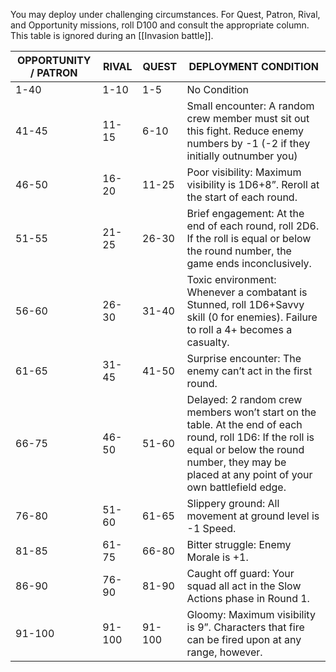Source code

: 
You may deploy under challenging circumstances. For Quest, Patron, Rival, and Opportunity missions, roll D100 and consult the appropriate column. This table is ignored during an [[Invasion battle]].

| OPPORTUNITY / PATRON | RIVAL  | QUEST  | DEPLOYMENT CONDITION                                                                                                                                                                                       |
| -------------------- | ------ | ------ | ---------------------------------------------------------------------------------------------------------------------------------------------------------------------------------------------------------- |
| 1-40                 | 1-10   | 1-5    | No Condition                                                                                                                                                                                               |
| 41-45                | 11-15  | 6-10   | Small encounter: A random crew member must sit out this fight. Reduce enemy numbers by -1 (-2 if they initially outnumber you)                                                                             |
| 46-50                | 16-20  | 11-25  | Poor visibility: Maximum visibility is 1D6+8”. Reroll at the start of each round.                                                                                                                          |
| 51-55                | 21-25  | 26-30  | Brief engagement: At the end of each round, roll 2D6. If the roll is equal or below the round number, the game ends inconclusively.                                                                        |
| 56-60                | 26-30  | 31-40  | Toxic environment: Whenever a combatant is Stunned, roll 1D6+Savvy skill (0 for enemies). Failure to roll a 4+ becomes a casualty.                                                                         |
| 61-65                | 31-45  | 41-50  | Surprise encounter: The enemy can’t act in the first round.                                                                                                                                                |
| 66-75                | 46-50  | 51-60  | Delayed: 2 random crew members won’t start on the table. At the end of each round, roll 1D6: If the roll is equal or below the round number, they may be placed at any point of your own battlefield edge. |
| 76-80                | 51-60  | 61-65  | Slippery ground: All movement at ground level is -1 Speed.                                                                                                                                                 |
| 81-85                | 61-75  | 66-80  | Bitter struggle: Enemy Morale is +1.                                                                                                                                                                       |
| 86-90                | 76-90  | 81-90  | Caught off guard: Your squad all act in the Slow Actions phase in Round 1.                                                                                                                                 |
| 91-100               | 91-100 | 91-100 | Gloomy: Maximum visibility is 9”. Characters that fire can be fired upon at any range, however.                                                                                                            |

===

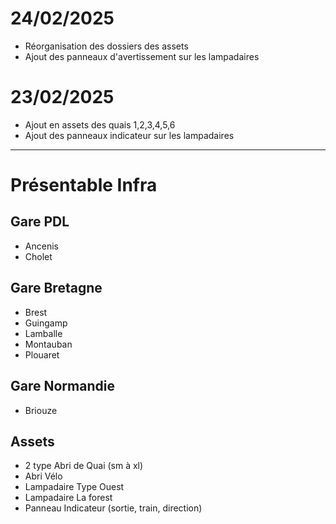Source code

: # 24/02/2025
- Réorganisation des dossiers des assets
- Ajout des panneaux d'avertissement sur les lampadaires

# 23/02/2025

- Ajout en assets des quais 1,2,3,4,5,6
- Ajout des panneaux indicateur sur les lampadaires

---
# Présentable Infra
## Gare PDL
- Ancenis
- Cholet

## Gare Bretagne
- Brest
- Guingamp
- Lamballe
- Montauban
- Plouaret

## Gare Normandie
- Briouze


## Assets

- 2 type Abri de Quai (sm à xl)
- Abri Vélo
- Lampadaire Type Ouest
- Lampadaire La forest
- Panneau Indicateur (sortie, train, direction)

===

EXERCISE DIRECTIONS ->
What count of lines in the listing contain the word "crew"? Reply with the number only.

OUTPUT FOR THIS EXERCISE ->
2